Most employers know that the NLRA protects the right of employees to join, form, or support labor unions.  But even in the absence of a union that represents or seeks to represent workers, the NLRA protects employees when they engage in “concerted activity” for “mutual aid or protection.”  Such protected conduct includes, for example, requests by or on behalf of a group of employees to preserve or improve wages, benefits, or other working conditions.  Consequently, an employer commits an unfair labor practice if it retaliates against employees for engaging in such conduct.

In the Citizens Investment Services case, the NLRB found that the company violated the NLRA by discharging Christopher Hayward in retaliation for his leading role in expressing several senior consultants’ protest of the reduced commission schedule that the company implemented.  Hayward both spoke up at a management-led meeting, complaining about the new commissions, and included similar objections in an e-mail to one of his superiors.  Hayward’s employment was later terminated for what the company claimed were ethical breaches, and because he had disparaged and undermined the team operation that the employer was encouraging.

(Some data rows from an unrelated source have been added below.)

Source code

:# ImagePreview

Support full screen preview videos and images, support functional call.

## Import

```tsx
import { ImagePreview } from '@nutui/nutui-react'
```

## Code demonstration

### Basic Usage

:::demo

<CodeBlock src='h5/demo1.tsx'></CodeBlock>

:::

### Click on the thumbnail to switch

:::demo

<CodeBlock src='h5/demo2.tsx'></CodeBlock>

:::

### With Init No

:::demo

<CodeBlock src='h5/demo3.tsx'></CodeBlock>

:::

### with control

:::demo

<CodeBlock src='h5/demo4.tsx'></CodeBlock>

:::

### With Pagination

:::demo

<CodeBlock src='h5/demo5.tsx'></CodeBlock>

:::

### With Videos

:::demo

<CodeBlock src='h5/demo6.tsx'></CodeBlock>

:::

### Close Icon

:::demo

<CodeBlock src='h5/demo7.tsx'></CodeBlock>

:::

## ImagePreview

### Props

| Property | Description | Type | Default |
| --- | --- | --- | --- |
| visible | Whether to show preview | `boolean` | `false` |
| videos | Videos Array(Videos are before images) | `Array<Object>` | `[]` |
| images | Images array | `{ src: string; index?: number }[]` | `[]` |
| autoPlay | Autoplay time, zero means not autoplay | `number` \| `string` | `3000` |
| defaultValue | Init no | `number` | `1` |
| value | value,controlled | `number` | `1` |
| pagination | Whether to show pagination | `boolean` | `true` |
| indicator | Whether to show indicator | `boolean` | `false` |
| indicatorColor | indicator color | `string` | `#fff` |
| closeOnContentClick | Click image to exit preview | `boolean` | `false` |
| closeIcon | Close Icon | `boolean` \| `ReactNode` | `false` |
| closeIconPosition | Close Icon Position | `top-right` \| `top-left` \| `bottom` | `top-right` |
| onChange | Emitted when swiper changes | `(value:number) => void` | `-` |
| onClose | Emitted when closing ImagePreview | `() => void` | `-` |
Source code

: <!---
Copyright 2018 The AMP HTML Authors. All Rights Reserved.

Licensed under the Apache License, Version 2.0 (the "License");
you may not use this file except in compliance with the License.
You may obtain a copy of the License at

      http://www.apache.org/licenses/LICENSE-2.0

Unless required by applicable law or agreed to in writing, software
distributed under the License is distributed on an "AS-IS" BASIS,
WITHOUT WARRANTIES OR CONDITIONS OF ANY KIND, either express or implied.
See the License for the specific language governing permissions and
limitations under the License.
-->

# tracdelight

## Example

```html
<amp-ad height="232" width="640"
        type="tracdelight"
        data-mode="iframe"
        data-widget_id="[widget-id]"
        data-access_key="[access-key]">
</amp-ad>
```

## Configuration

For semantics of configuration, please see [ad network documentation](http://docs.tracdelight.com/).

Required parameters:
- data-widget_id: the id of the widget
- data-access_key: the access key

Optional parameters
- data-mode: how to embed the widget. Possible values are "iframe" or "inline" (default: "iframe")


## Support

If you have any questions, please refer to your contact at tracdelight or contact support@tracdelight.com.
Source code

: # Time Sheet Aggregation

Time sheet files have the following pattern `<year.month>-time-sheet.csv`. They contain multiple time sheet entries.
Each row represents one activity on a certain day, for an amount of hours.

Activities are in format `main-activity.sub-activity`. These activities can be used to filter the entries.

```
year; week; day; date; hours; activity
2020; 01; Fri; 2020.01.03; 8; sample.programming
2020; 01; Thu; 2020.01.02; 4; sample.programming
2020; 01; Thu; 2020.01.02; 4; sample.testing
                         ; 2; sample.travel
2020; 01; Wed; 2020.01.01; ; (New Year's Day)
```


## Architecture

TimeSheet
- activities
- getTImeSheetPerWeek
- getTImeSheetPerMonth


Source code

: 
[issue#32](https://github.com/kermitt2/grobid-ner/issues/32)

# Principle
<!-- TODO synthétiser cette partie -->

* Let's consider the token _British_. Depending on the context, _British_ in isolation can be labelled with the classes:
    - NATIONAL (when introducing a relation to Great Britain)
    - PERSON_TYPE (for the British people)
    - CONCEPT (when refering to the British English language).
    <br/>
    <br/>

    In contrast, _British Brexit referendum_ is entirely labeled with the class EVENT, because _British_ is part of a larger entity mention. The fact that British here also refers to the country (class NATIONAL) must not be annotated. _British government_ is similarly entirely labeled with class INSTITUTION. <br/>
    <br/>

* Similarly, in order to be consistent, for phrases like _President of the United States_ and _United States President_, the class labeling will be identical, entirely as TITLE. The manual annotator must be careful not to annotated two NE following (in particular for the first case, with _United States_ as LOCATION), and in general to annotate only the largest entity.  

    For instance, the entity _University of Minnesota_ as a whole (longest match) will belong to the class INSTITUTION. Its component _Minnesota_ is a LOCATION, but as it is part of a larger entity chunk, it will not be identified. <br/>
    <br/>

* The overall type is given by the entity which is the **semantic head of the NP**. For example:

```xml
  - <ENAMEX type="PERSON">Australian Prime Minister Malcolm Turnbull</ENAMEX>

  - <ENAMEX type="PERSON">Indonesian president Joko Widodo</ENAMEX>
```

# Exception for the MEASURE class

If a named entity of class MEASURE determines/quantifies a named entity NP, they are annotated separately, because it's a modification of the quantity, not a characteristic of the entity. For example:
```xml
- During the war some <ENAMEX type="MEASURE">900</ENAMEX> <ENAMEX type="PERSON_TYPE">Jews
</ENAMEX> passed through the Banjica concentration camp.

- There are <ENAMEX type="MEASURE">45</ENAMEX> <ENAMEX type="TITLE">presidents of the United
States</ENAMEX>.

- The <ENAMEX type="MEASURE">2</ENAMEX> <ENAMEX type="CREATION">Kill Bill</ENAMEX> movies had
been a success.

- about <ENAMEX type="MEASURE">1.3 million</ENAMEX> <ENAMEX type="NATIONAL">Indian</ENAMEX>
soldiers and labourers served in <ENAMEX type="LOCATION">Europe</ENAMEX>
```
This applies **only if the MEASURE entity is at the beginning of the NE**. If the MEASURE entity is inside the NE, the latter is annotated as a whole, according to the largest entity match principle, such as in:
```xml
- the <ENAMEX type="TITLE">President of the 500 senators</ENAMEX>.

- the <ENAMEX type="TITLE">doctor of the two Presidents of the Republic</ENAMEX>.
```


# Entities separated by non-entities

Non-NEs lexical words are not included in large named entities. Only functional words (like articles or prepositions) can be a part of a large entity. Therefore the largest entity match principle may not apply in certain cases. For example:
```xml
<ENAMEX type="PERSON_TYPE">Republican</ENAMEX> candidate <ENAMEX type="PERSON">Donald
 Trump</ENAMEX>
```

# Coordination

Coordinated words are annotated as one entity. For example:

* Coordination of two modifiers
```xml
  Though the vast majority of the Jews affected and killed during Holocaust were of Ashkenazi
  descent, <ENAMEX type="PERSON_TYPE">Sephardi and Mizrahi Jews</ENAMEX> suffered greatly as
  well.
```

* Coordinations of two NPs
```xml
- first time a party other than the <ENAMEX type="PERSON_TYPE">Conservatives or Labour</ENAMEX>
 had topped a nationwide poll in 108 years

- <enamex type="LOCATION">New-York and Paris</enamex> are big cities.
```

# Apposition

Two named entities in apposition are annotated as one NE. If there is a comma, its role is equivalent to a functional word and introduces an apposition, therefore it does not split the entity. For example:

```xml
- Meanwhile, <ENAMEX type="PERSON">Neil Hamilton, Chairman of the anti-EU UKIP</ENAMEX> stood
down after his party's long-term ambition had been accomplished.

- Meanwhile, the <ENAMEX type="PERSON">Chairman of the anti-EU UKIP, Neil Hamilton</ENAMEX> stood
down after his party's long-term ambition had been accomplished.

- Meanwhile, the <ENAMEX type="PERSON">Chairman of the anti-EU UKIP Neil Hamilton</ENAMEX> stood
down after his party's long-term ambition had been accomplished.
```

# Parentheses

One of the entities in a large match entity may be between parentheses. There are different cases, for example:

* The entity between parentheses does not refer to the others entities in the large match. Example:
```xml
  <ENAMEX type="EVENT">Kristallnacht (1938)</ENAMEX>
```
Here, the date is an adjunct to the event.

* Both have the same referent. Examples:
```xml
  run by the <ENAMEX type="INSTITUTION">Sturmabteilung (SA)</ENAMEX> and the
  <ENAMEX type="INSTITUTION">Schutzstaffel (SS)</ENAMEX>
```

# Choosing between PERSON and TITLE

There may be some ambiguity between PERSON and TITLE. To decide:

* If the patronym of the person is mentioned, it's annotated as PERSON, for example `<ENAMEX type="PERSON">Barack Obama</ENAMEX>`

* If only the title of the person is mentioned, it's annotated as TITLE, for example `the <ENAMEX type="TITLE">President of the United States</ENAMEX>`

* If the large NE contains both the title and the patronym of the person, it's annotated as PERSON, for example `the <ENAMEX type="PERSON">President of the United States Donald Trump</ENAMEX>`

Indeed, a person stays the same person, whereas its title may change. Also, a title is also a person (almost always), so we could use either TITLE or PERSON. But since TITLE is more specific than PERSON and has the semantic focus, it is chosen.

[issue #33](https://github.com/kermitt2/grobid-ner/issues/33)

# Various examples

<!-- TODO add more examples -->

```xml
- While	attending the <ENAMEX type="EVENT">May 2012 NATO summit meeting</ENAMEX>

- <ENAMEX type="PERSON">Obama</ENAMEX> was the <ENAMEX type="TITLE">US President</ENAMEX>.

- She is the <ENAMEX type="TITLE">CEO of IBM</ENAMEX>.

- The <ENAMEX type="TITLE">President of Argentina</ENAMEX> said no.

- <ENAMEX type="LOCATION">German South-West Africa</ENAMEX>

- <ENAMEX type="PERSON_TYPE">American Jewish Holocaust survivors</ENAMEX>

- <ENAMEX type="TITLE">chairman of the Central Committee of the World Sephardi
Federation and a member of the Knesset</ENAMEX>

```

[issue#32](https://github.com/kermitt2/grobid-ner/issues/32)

While the NLRA protects “concerted” activity by employees for “mutual aid,” it does not protect purely individualized protests by a single employee.  Citing this principle, the employer asserted in its defense that Hayward had not been authorized by any co-workers to act on their behalf and that his conduct therefore fell outside the purview of the NLRA.  The Court concluded, however, that the employer was fully aware that Hayward was not acting alone but was one of a group of disaffected employees, and the employer had expressed its dissatisfaction with Hayward’s complaints before he was discharged.  The company also argued that Hayward, as a vice-president, was exempt from the protections of the NLRA because he was a managerial employee.  The Court rejected this defense as well, finding that the assertion that Hayward was a managerial employee was not supported by evidence of any such status and authority. 

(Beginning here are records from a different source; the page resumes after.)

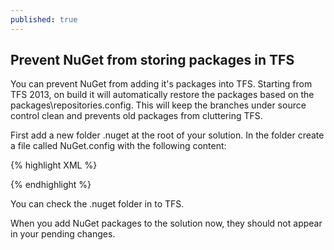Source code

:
 ```yaml
---
published: true
---
```


## Prevent NuGet from storing packages in TFS

You can prevent NuGet from adding it's packages into TFS. Starting from TFS 2013, on build it will automatically restore the packages based on the packages\repositories.config.
This will keep the branches under source control clean and prevents old packages from cluttering TFS.

First add a new folder .nuget at the root of your solution.
In the folder create a file called NuGet.config with the following content:

{% highlight XML %}
<?xml version="1.0" encoding="utf-8"?>
<configuration>
  <solution>
	<add key="disableSourceControlIntegration" value="true" />
  </solution>
</configuration>
{% endhighlight %} 

You can check the .nuget folder in to TFS.

When you add NuGet packages to the solution now, they should not appear in your pending changes.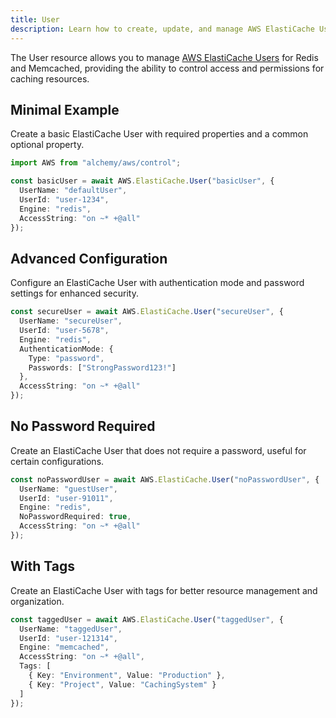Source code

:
 ```yaml
---
title: User
description: Learn how to create, update, and manage AWS ElastiCache Users using Alchemy Cloud Control.
---
```


The User resource allows you to manage [AWS ElastiCache Users](https://docs.aws.amazon.com/elasticache/latest/userguide/) for Redis and Memcached, providing the ability to control access and permissions for caching resources.

## Minimal Example

Create a basic ElastiCache User with required properties and a common optional property.

```ts
import AWS from "alchemy/aws/control";

const basicUser = await AWS.ElastiCache.User("basicUser", {
  UserName: "defaultUser",
  UserId: "user-1234",
  Engine: "redis",
  AccessString: "on ~* +@all"
});
```

## Advanced Configuration

Configure an ElastiCache User with authentication mode and password settings for enhanced security.

```ts
const secureUser = await AWS.ElastiCache.User("secureUser", {
  UserName: "secureUser",
  UserId: "user-5678",
  Engine: "redis",
  AuthenticationMode: {
    Type: "password",
    Passwords: ["StrongPassword123!"]
  },
  AccessString: "on ~* +@all"
});
```

## No Password Required

Create an ElastiCache User that does not require a password, useful for certain configurations.

```ts
const noPasswordUser = await AWS.ElastiCache.User("noPasswordUser", {
  UserName: "guestUser",
  UserId: "user-91011",
  Engine: "redis",
  NoPasswordRequired: true,
  AccessString: "on ~* +@all"
});
```

## With Tags

Create an ElastiCache User with tags for better resource management and organization.

```ts
const taggedUser = await AWS.ElastiCache.User("taggedUser", {
  UserName: "taggedUser",
  UserId: "user-121314",
  Engine: "memcached",
  AccessString: "on ~* +@all",
  Tags: [
    { Key: "Environment", Value: "Production" },
    { Key: "Project", Value: "CachingSystem" }
  ]
});
```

In affirming the findings of the NLRB, the Court took note of the fact that that Hayward had not been provided the progressive discipline used by the employer with other employees, and that the managers involved in the decision gave shifting and inconsistent explanations for Hayward’s discharge.  Ultimately, based on the timing of the discharge (which occurred a few weeks after the meeting in which Hayward expressed his protest), the lack of contemporaneous disciplinary warnings for his purported ethical breaches, and the inconsistencies in the managers’ explanations for the discharge, the Court upheld the NLRB’s inference that the employer’s stated reasons were a pretext disguising the true reason for the discharge, which was Hayward’s concerted protest about commission changes.  As a result, the Court affirmed the order of the NLRB directing that Hayward be reinstated with back pay.

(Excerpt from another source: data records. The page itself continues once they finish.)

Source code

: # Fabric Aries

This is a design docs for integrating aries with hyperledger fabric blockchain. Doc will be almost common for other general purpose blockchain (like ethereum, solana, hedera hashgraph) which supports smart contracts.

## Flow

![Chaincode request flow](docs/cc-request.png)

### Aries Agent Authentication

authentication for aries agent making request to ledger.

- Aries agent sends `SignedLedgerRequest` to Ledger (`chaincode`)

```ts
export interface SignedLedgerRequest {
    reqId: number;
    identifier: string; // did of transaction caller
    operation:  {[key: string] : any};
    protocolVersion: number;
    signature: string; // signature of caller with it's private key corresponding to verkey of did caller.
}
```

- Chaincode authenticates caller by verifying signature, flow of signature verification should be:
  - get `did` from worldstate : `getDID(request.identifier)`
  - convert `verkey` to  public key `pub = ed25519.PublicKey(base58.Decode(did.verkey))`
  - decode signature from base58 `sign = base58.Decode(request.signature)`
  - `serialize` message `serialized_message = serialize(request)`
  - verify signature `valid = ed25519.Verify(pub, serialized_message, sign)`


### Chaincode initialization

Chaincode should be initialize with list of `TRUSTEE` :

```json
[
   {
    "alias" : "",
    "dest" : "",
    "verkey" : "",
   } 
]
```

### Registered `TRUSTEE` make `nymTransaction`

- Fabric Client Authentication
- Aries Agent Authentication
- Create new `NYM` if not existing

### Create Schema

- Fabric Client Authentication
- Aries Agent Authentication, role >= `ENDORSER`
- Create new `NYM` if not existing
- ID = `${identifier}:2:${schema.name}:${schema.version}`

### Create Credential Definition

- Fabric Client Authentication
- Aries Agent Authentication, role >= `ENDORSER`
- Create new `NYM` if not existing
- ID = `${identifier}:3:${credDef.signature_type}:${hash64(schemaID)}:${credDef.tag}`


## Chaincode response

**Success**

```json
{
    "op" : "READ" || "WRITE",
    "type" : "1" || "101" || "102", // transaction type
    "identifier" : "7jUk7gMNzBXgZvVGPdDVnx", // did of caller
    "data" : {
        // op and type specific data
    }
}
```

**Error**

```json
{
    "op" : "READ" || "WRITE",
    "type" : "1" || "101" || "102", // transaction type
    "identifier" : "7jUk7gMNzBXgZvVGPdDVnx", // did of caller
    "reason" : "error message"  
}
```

The Citizens Investment Services decision serves as a reminder that even union-free employers must be mindful of the protections and prohibitions of the NLRA.  In view of the breadth of the concept of protected concerted activity under the NLRA, an employer’s attempt to discipline or discharge an employee who has lodged protests over working conditions may be subject to challenge as an unfair labor practice.  Accordingly, an employer considering the imposition of discipline in those circumstances must proceed with caution.